Het monetaire beleid van de Federal Reserve, dat veelal wordt omschreven als „just in time monetary policy", verschilt van het behoedzame ECB-beleid. Dit onderscheid wordt veroorzaakt door de onderliggende verschillen in structuur en conjunctuur, doelstelling en een fundamenteel ander inzicht in de mate waarin de economie kan worden bijgestuurd door renteveranderingen.
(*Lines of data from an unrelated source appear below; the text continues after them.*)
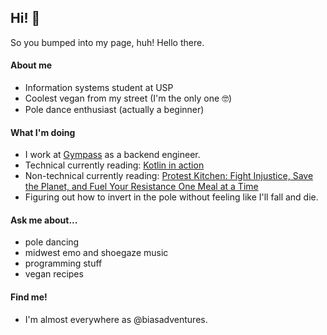 ## Hi! 🐶
So you bumped into my page, huh! Hello there.
#### About me
- Information systems student at USP
- Coolest vegan from my street (I'm the only one 🤓)
- Pole dance enthusiast (actually a beginner)

#### What I'm doing
- I work at [Gympass](https://www.gympass.com) as a backend engineer.
- Technical currently reading: [Kotlin in action](https://www.manning.com/books/kotlin-in-action)
- Non-technical currently reading: [Protest Kitchen: Fight Injustice, Save the Planet, and Fuel Your Resistance One Meal at a Time](https://www.amazon.com.br/Protest-Kitchen-Injustice-Planet-Resistance/dp/157324743X)
- Figuring out how to invert in the pole without feeling like I'll fall and die.

#### Ask me about...
- pole dancing
- midwest emo and shoegaze music
- programming stuff
- vegan recipes

#### Find me!
- I'm almost everywhere as @biasadventures.
<!--
**beasabreu/beasabreu** is a ✨ _special_ ✨ repository because its `README.md` (this file) appears on your GitHub profile.

Here are some ideas to get you started:

- 🔭 I’m currently working on ...
- 🌱 I’m currently learning ...
- 👯 I’m looking to collaborate on ...
- 🤔 I’m looking for help with ...
- 💬 Ask me about ...
- 📫 How to reach me: ...
- 😄 Pronouns: ...
- ⚡ Fun fact: ...
-->
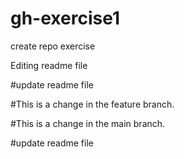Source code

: # gh-exercise1
create repo exercise

Editing readme file

#update readme file

#This is a change in the feature branch.


#This is a change in the main branch.

#update readme file

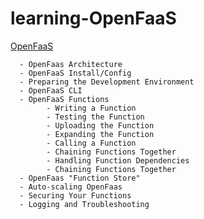 # learning-OpenFaaS

[OpenFaaS](https://www.openfaas.com/)

      - OpenFaas Architecture
      - OpenFaaS Install/Config
      - Preparing the Development Environment
      - OpenFaaS CLI
      - OpenFaaS Functions 
            - Writing a Function
            - Testing the Function
            - Uploading the Function
            - Expanding the Function
            - Calling a Function
            - Chaining Functions Together
            - Handling Function Dependencies
            - Chaining Functions Together
      - OpenFaas "Function Store"
      - Auto-scaling OpenFaas
      - Securing Your Functions
      - Logging and Troubleshooting

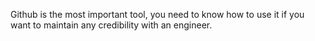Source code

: Github is the most important tool, you need to know how to use it if you want to maintain any credibility with an engineer.
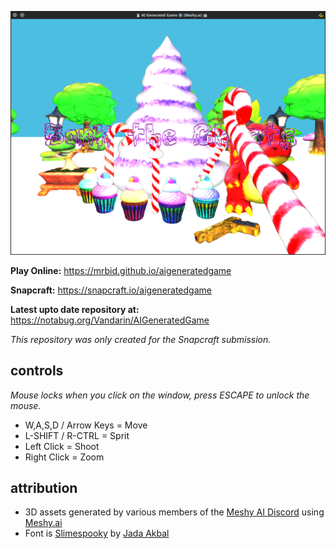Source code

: ![Screenshot of the Tuxocide game](https://raw.githubusercontent.com/mrbid/AIGeneratedGame/main/screenshot.png)

**Play Online:** https://mrbid.github.io/aigeneratedgame

**Snapcraft:** https://snapcraft.io/aigeneratedgame

**Latest upto date repository at:** https://notabug.org/Vandarin/AIGeneratedGame

*This repository was only created for the Snapcraft submission.*

## controls
*Mouse locks when you click on the window, press ESCAPE to unlock the mouse.*

* W,A,S,D / Arrow Keys = Move
* L-SHIFT / R-CTRL = Sprit
* Left Click = Shoot
* Right Click = Zoom

## attribution
* 3D assets generated by various members of the [Meshy AI Discord](https://discord.gg/invite/meshy-1080050109062058044) using [Meshy.ai](https://meshy.ai)
* Font is [Slimespooky](https://www.fontspace.com/slimespooky-font-f84976) by [Jada Akbal](https://www.fontspace.com/jadatype)
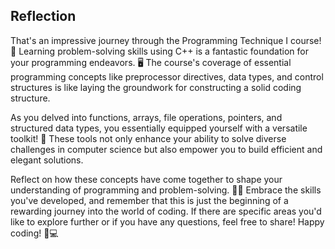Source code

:## Reflection 
That's an impressive journey through the Programming Technique I course! 🚀 Learning problem-solving skills using C++ is a fantastic foundation for your programming endeavors. 🖥️ The course's coverage of essential programming concepts like preprocessor directives, data types, and control structures is like laying the groundwork for constructing a solid coding structure.

As you delved into functions, arrays, file operations, pointers, and structured data types, you essentially equipped yourself with a versatile toolkit! 🧰 These tools not only enhance your ability to solve diverse challenges in computer science but also empower you to build efficient and elegant solutions.

Reflect on how these concepts have come together to shape your understanding of programming and problem-solving. 🤔💡 Embrace the skills you've developed, and remember that this is just the beginning of a rewarding journey into the world of coding. If there are specific areas you'd like to explore further or if you have any questions, feel free to share! Happy coding! 🎉💻
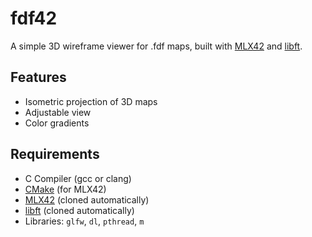 # fdf42

A simple 3D wireframe viewer for .fdf maps, built with [MLX42](https://github.com/codam-coding-college/MLX42) and [libft](https://github.com/CoelhoEduardo/libft).

## Features

- Isometric projection of 3D maps
- Adjustable view
- Color gradients

## Requirements

- C Compiler (gcc or clang)
- [CMake](https://cmake.org/) (for MLX42)
- [MLX42](https://github.com/codam-coding-college/MLX42) (cloned automatically)
- [libft](https://github.com/CoelhoEduardo/libft) (cloned automatically)
- Libraries: `glfw`, `dl`, `pthread`, `m`


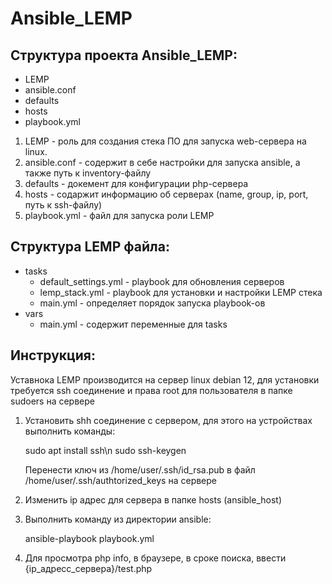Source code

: # Ansible_LEMP
## Структура проекта Ansible_LEMP:
- LEMP
- ansible.conf
- defaults
- hosts
- playbook.yml

1. LEMP - роль для создания стека ПО для запуска web-сервера на linux. 
2. ansible.conf - содержит в себе настройки для запуска ansible, а также путь к inventory-файлу
3. defaults - докемент для конфигурации php-сервера
4. hosts - содаржит информацию об серверах (name, group, ip, port, путь к ssh-файлу)
5. playbook.yml - файл для запуска роли LEMP

## Структура LEMP файла:
- tasks
  - default_settings.yml - playbook для обновления серверов
  - lemp_stack.yml - playbook для установки и настройки LEMP стека
  - main.yml - определяет порядок запуска playbook-ов
- vars
  - main.yml - содержит переменные для tasks
 
## Инструкция:
Уставнока LEMP производится на сервер linux debian 12, для установки требуется ssh соединение и права root для пользователя в папке sudoers на сервере

1. Установить shh соединение с сервером, для этого на устройствах выполнить команды:
   
   sudo apt install ssh\n
   sudo ssh-keygen

   Перенести ключ из /home/user/.ssh/id_rsa.pub в файл /home/user/.ssh/authtorized_keys на сервере
2. Изменить ip адрес для сервера в папке hosts (ansible_host)
3. Выполнить команду из директории ansible:

   ansible-playbook playbook.yml

4. Для просмотра php info, в браузере, в сроке поиска, ввести {ip_адресс_сервера}/test.php
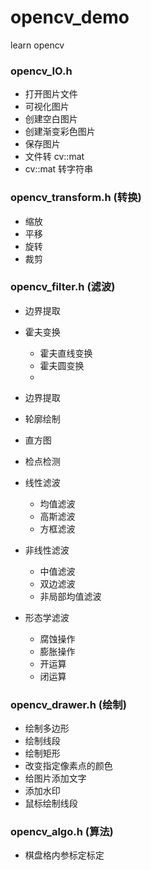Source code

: # opencv_demo

learn opencv


### opencv_IO.h 

- 打开图片文件
- 可视化图片
- 创建空白图片
- 创建渐变彩色图片
- 保存图片
- 文件转 cv::mat
- cv::mat 转字符串


### opencv_transform.h (转换)

- 缩放
- 平移
- 旋转
- 裁剪


### opencv_filter.h (滤波)

- 边界提取
- 霍夫变换
	- 霍夫直线变换
	- 霍夫圆变换
	- 
- 边界提取
- 轮廓绘制
- 直方图
- 检点检测
- 线性滤波
	- 均值滤波
	- 高斯滤波
	- 方框滤波

- 非线性滤波
	- 中值滤波
	- 双边滤波
	- 非局部均值滤波

- 形态学滤波
	- 腐蚀操作
	- 膨胀操作
	- 开运算
	- 闭运算


### opencv_drawer.h (绘制)

- 绘制多边形
- 绘制线段
- 绘制矩形
- 改变指定像素点的颜色
- 给图片添加文字
- 添加水印
- 鼠标绘制线段



### opencv_algo.h (算法)

- 棋盘格内参标定标定

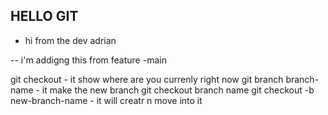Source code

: ## HELLO GIT 


- hi from the dev adrian 

-- i'm addigng this from feature -main

git checkout - it show where are you currenly right now
git branch branch-name - it make the new branch
git checkout branch name 
git checkout -b new-branch-name - it will creatr n move into it

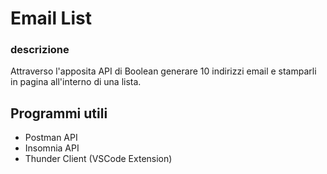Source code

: # Email List
### descrizione
Attraverso l'apposita API di Boolean generare 10 indirizzi email e stamparli in pagina all'interno di una lista.

## Programmi utili 
- Postman API
- Insomnia API
- Thunder Client (VSCode Extension)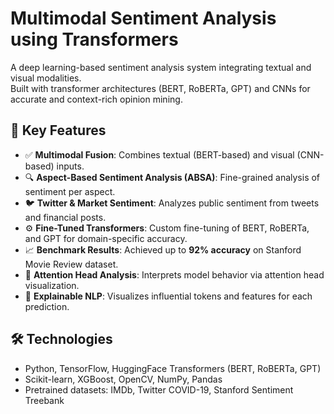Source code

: # Multimodal Sentiment Analysis using Transformers

A deep learning-based sentiment analysis system integrating textual and visual modalities.  
Built with transformer architectures (BERT, RoBERTa, GPT) and CNNs for accurate and context-rich opinion mining.

## 🧠 Key Features

- ✅ **Multimodal Fusion**: Combines textual (BERT-based) and visual (CNN-based) inputs.
- 🔍 **Aspect-Based Sentiment Analysis (ABSA)**: Fine-grained analysis of sentiment per aspect.
- 🐦 **Twitter & Market Sentiment**: Analyzes public sentiment from tweets and financial posts.
- ⚙️ **Fine-Tuned Transformers**: Custom fine-tuning of BERT, RoBERTa, and GPT for domain-specific accuracy.
- 📈 **Benchmark Results**: Achieved up to **92% accuracy** on Stanford Movie Review dataset.
- 🧩 **Attention Head Analysis**: Interprets model behavior via attention head visualization.
- 💬 **Explainable NLP**: Visualizes influential tokens and features for each prediction.

## 🛠 Technologies

- Python, TensorFlow, HuggingFace Transformers (BERT, RoBERTa, GPT)
- Scikit-learn, XGBoost, OpenCV, NumPy, Pandas
- Pretrained datasets: IMDb, Twitter COVID-19, Stanford Sentiment Treebank



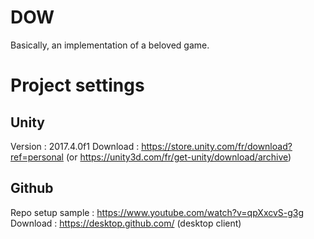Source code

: # DOW
Basically, an implementation of a beloved game.

# Project settings
## Unity
Version : 2017.4.0f1
Download : https://store.unity.com/fr/download?ref=personal (or https://unity3d.com/fr/get-unity/download/archive)

## Github
Repo setup sample : https://www.youtube.com/watch?v=qpXxcvS-g3g
Download : https://desktop.github.com/ (desktop client)
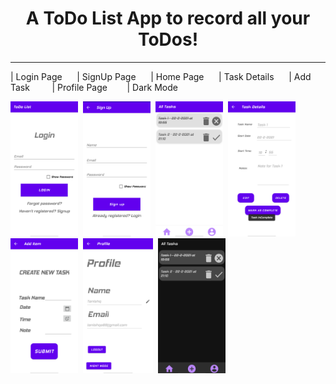 <style></style>
<h1 align="center">A ToDo List App to record all your ToDos!</h1>
<hr>
<p align="left">
<p>| Login Page &nbsp;&nbsp;&nbsp;&nbsp;&nbsp;| SignUp Page&nbsp; &nbsp;&nbsp;&nbsp;&nbsp;| Home Page &nbsp;&nbsp;&nbsp;&nbsp;&nbsp;| Task Details&nbsp; &nbsp;&nbsp;&nbsp;&nbsp;| Add Task&nbsp; &nbsp;&nbsp;&nbsp;&nbsp;&nbsp;&nbsp;&nbsp;| Profile Page&nbsp; &nbsp; &nbsp;&nbsp;&nbsp;&nbsp;| Dark Mode</p>
<p><img src="https://github.com/Tanishq2505/ToDoList/blob/v1.0-beta/ToDo%20List%20screenshots/login.png?raw=true" width="108" height="216">&nbsp;&nbsp;<img src="https://github.com/Tanishq2505/ToDoList/blob/v1.0-beta/ToDo%20List%20screenshots/signup.png?raw=true" width="108" height="216">&nbsp;&nbsp;<img src="https://github.com/Tanishq2505/ToDoList/blob/v1.0-beta/ToDo%20List%20screenshots/all_tasks.png?raw=true" height=216 width="108">&nbsp;&nbsp;<img src="https://github.com/Tanishq2505/ToDoList/blob/v1.0-beta/ToDo%20List%20screenshots/task_detaills.png?raw=true" height=216 width="108">&nbsp;&nbsp;<img src="https://github.com/Tanishq2505/ToDoList/blob/v1.0-beta/ToDo%20List%20screenshots/create_task.png?raw=true" height=216 width="108">&nbsp;&nbsp;<img src="https://github.com/Tanishq2505/ToDoList/blob/v1.0-beta/ToDo%20List%20screenshots/profile.png?raw=true" height=216 weight=108>&nbsp;&nbsp;<img src = "https://github.com/Tanishq2505/ToDoList/blob/v1.0-beta/ToDo%20List%20screenshots/night_mode.png?raw=true" height = 216 width = 108></p>
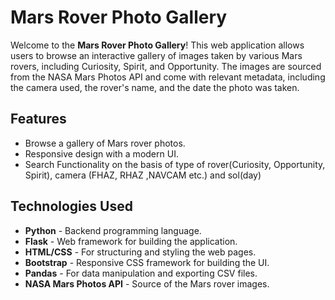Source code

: # Mars Rover Photo Gallery

Welcome to the **Mars Rover Photo Gallery**! This web application allows users to browse an interactive gallery of images taken by various Mars rovers, including Curiosity, Spirit, and Opportunity. The images are sourced from the NASA Mars Photos API and come with relevant metadata, including the camera used, the rover's name, and the date the photo was taken.

## Features

- Browse a gallery of Mars rover photos.
- Responsive design with a modern UI.
- Search Functionality on the basis of type of rover(Curiosity, Opportunity, Spirit), camera (FHAZ, RHAZ ,NAVCAM etc.) and sol(day)
## Technologies Used

- **Python** - Backend programming language.
- **Flask** - Web framework for building the application.
- **HTML/CSS** - For structuring and styling the web pages.
- **Bootstrap** - Responsive CSS framework for building the UI.
- **Pandas** - For data manipulation and exporting CSV files.
- **NASA Mars Photos API** - Source of the Mars rover images.

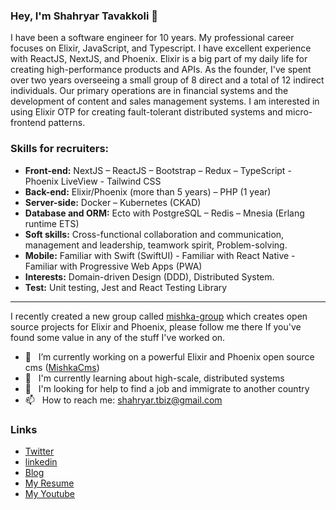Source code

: ### Hey, I'm Shahryar Tavakkoli 👋

I have been a software engineer for 10 years. My professional career focuses on Elixir, JavaScript, and Typescript. I have excellent experience with ReactJS, NextJS, and Phoenix. Elixir is a big part of my daily life for creating high-performance products and APIs. As the founder, I've spent over two years overseeing a small group of 8 direct and a total of 12 indirect individuals. Our primary operations are in financial systems and the development of content and sales management systems. I am interested in using Elixir OTP for creating fault-tolerant distributed systems and micro-frontend patterns.


### Skills for recruiters:

-	**Front-end:** NextJS – ReactJS – Bootstrap – Redux – TypeScript - Phoenix LiveView - Tailwind CSS
-	**Back-end:** Elixir/Phoenix (more than 5 years) – PHP (1 year)
-	**Server-side:** Docker – Kubernetes (CKAD)
-	**Database and ORM:** Ecto with PostgreSQL – Redis – Mnesia (Erlang runtime ETS)
-	**Soft skills:** Cross-functional collaboration and communication, management and leadership, teamwork spirit, Problem-solving.
-	**Mobile:** Familiar with Swift (SwiftUI) - Familiar with React Native - Familiar with Progressive Web Apps (PWA)
-	**Interests:** Domain-driven Design (DDD), Distributed System.
-	**Test:** Unit testing, Jest and React Testing Library


---

I recently created a new group called [mishka-group](https://github.com/mishka-group) which creates open source projects for Elixir and Phoenix, please follow me there If you've found some value in any of the stuff I've worked on.

 
- 🔭 &nbsp; I’m currently working on a powerful Elixir and Phoenix open source cms ([MishkaCms](https://github.com/mishka-group/mishka-cms))
- 🌱 &nbsp; I'm currently learning about high-scale, distributed systems
- 🤔 &nbsp; I'm looking for help to find a job and immigrate to another country
- 📫 &nbsp; How to reach me: shahryar.tbiz@gmail.com

### Links

* [Twitter](https://twitter.com/shahryar_tbiz)
* [linkedin](https://www.linkedin.com/in/shahryar-tavakkoli/)
* [Blog](https://trangell.com)
* [My Resume](https://github.com/shahryarjb/shahryarjb/files/10043110/Resume-Shahryar-Tavakkoli-NR.pdf)
* [My Youtube](https://www.youtube.com/c/shahryartavakkoli)
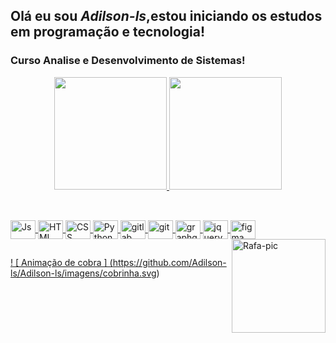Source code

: <!--<h4 align = "center">
 
! [ ... ] (https://user-images.githubusercontent.com/70382532/138322189-2db8df52-9dcb-40a0-88a8-c365466bd33d.gif)
-->
##  Olá eu sou _*Adilson-ls*_,estou iniciando os estudos em programação e tecnologia!
 
### Curso Analise e Desenvolvimento de Sistemas!

<div align = "center">
  <a href="https://github.com/Adilson-ls">
  <img height = "180em" src = "https://github-readme-stats.vercel.app/api?username=Adilson-ls&show_icons=true&theme=dracula&include_all_commits=true&count_private=true" />
  <img height = "180em" src = "https://github-readme-stats.vercel.app/api/top-langs/?username=Adilson-ls&layout=compact&langs_count=6&theme=dracula" /> 
</div>

##


 <div style = "display: inline_block"> <br>
  <img align = "center" alt = "Js" height = "30" width = "40" src = "https://raw.githubusercontent.com/devicons/devicon/master/icons/javascript/javascript-plain .svg ">
  <img align = "center" alt = "HTML" height = "30" width = "40" src = "https://raw.githubusercontent.com/devicons/devicon/master/icons/html5/html5-original .svg ">
  <img align = "center" alt = "CSS" height = "30" width = "40" src = "https://raw.githubusercontent.com/devicons/devicon/master/icons/css3/css3-original .svg ">
  <img align = "center" alt = "Python" height = "30" width = "40" src = "https://raw.githubusercontent.com/devicons/devicon/master/icons/python/python-original .svg ">
  <img align = "center" alt = "gitlab" height = "30" width = "40" src = "https://cdn.jsdelivr.net/gh/devicons/devicon/icons/gitlab/gitlab-original .svg "/>
  <img align = "center" alt = "git" height = "30" width = "40" src = "https://cdn.jsdelivr.net/gh/devicons/devicon/icons/git/git-original .svg "/>
  <img align = "center" alt = "graphql" height = "30" width = "40" src = "https://cdn.jsdelivr.net/gh/devicons/devicon/icons/graphql/graphql-plain .svg "/>
  <img align = "center" alt = "jquery" height = "30" width = "40" src = "https://cdn.jsdelivr.net/gh/devicons/devicon/icons/jquery/jquery-original .svg "/>
  <img align = "center" alt = "figma" height = "30" width = "40" src = "https://cdn.jsdelivr.net/gh/devicons/devicon/icons/figma/figma-original .svg "/>
  <img align = "right" alt = "Rafa-pic" height = "150" src = "https://media.discordapp.net/attachments/814295711968788522/892768045100068905/download20210903103810.png?width=473&height=473" data- canonical-src = "https://media.discordapp.net/attachments/814295711968788522/892768045100068905/download20210903103810.png?width=473&height=473" style = "max-width: 100%;">
</div>
  
  ##

 
   ! [ Animação de cobra ] (https://github.com/Adilson-ls/Adilson-ls/imagens/cobrinha.svg)
 
 
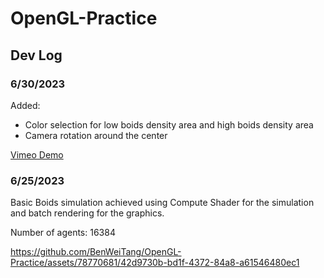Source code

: # OpenGL-Practice

## Dev Log
### 6/30/2023
Added:
- Color selection for low boids density area and high boids density area
- Camera rotation around the center

[Vimeo Demo](https://vimeo.com/841350382)

### 6/25/2023
Basic Boids simulation achieved using Compute Shader for the simulation and batch rendering for the graphics.

Number of agents: 16384


https://github.com/BenWeiTang/OpenGL-Practice/assets/78770681/42d9730b-bd1f-4372-84a8-a61546480ec1


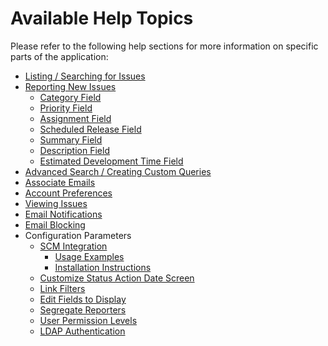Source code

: # Available Help Topics

Please refer to the following help sections for more information on specific
parts of the application:

- [Listing / Searching for Issues](list.md)
- [Reporting New Issues](report.md)
  - [Category Field](report_category.md)
  - [Priority Field](report_priority.md)
  - [Assignment Field](report_assignment.md)
  - [Scheduled Release Field](report_release.md)
  - [Summary Field](report_summary.md)
  - [Description Field](report_description.md)
  - [Estimated Development Time Field](report_estimated_dev_time.md)
- [Advanced Search / Creating Custom Queries](adv_search.md)
- [Associate Emails](support_emails.md)
- [Account Preferences](preferences.md)
- [Viewing Issues](view.md)
- [Email Notifications](notifications.md)
- [Email Blocking](email_blocking.md)
- Configuration Parameters
  - [SCM Integration](scm_integration.md)
    - [Usage Examples](scm_integration_usage.md)
    - [Installation Instructions](scm_integration_installation.md)
  - [Customize Status Action Date Screen](status_action_date.md)
  - [Link Filters](link_filters.md)
  - [Edit Fields to Display](field_display.md)
  - [Segregate Reporters](segregate_reporter.md)
  - [User Permission Levels](permission_levels.md)
  - [LDAP Authentication](ldap.md)
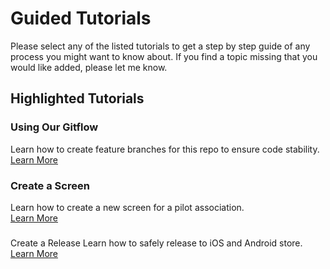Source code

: 
# Guided Tutorials

Please select any of the listed tutorials to get a step by step guide of any process you might want to know about. If you find a topic missing that you would like added, please let me know.

## Highlighted Tutorials

### Using Our Gitflow
Learn how to create feature branches for this repo to ensure code stability.<br>
[Learn More](./tutorials/using_our_git_workflow/index)
### Create a Screen
Learn how to create a new screen for a pilot association. <br>
[Learn More](./tutorials/create_a_screen/index)
### 


Create a Release
Learn how to safely release to iOS and Android store. <br>
[Learn More](./tutorials/create_a_release/index)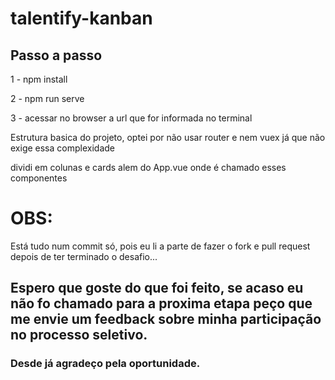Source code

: # talentify-kanban

## Passo a passo

1 - npm install

2 - npm run serve

3 - acessar no browser a url que for informada no terminal

Estrutura basica do projeto, optei por não usar router e nem vuex já que não exige essa complexidade

dividi em colunas e cards alem do App.vue onde é chamado esses componentes

# OBS:
Está tudo num commit só, pois eu li a parte de fazer o fork e pull request depois de ter terminado o desafio...

## Espero que goste do que foi feito, se acaso eu não fo chamado para a proxima etapa peço que me envie um feedback sobre minha participação no processo seletivo.

### Desde já agradeço pela oportunidade.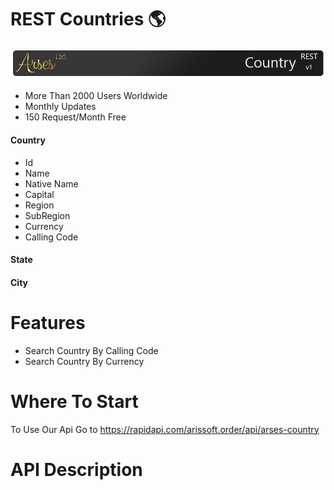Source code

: # REST Countries 🌎
![Arses REST Country](https://github.com/ArsesCo/RESTCountries/blob/master/statics/rm_header.png)

 * More Than 2000 Users Worldwide
 * Monthly Updates
 * 150 Request/Month Free
 
 <h4>Country</h4>
 
 * Id
 * Name
 * Native Name
 * Capital
 * Region
 * SubRegion
 * Currency
 * Calling Code
 
 <h4>State</h4>
 
 <h4>City</h4>
 
# Features
 * Search Country By Calling Code
 * Search Country By Currency
 
 
# Where To Start
To Use Our Api Go to https://rapidapi.com/arissoft.order/api/arses-country

# API Description

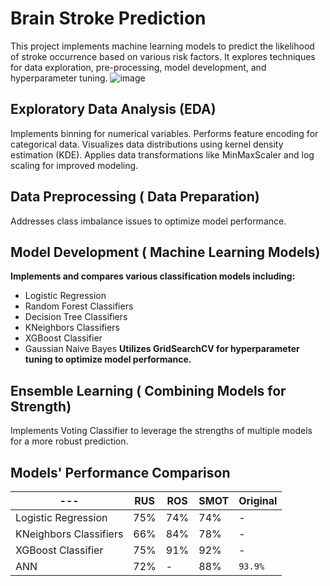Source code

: # Brain Stroke Prediction
This project implements machine learning models to predict the likelihood of stroke occurrence based on various risk factors. It explores techniques for data exploration, pre-processing, model development, and hyperparameter tuning.
![image](https://github.com/sarax0/brain-stroke-prediction/assets/122404545/7378db45-6702-4580-9634-2cec7edc2ff5)

## Exploratory Data Analysis (EDA)
Implements binning for numerical variables.
Performs feature encoding for categorical data.
Visualizes data distributions using kernel density estimation (KDE).
Applies data transformations like MinMaxScaler and log scaling for improved modeling.

## Data Preprocessing ( Data Preparation)
Addresses class imbalance issues to optimize model performance.

## Model Development ( Machine Learning Models)
**Implements and compares various classification models including:**
- Logistic Regression
- Random Forest Classifiers
- Decision Tree Classifiers
- KNeighbors Classifiers
- XGBoost Classifier
- Gaussian Naive Bayes
**Utilizes GridSearchCV for hyperparameter tuning to optimize model performance.**

## Ensemble Learning ( Combining Models for Strength)
Implements Voting Classifier to leverage the strengths of multiple models for a more robust prediction.
## Models' Performance Comparison
| --- | RUS | ROS | SMOT| Original|
| --- | --- |---|---|---|
| Logistic Regression | 75% | 74% | 74% | - |
| KNeighbors Classifiers | 66% | 84% | 78% | - |
| XGBoost Classifier | 75% | 91% | 92% | - |
| ANN |72%|-|88%|`93.9%`|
Niet alleen de conjuncturele uitgangspositie verschilt tussen de VS en Europa, ook de economische structuur, en daarmee de mate waarin het monetaire beleid invloed heeft op de reële economie, verschilt drastisch. In de eerste plaats heeft de geldmarktrente, die direct wordt gestuurd door de Fed, een grotere invloed op gezinnen in de VS, onder andere door het breder verspreide aandelenbezit in de VS en de omvangrijker schulden. In Europa wordt meer gespaard, meer via pensioenfondsen belegd en zit meer vermogen in het huis. Een ander verschil vormen de schuldposities van gezinnen en bedrijven, die in de VS groter zijn. Ten slotte financieren Amerikaanse bedrijven zich meer op basis van geldmarkttarieven. Hierdoor spelen rente-uitgaven in het algemeen en de korte rente in het bijzonder een aanzienlijk grotere rol dan in Europa.
Fijnmazig
Het is al met al dus te verwachten dat het monetaire beleid in Europa een aanzienlijk langere ‘remweg’ kent dan in de VS en dus minder geschikt is voor sturing op korte termijn, aangezien de onzekerheden toenemen naarmate de horizon verder weg ligt. Daar komt bij dat er grote onderlinge verschillen tussen de eurozonelanden bestaan, die ervoor zorgen dat het monetaire beleid een andere uitwerking heeft. Ook bestaat er nog weinig inzicht hierin als gevolg van de korte historie van de ECB. Naast een langere remweg, bestaat er dus ook grotere onzekerheid over de uitwerking van monetair beleid in Europa.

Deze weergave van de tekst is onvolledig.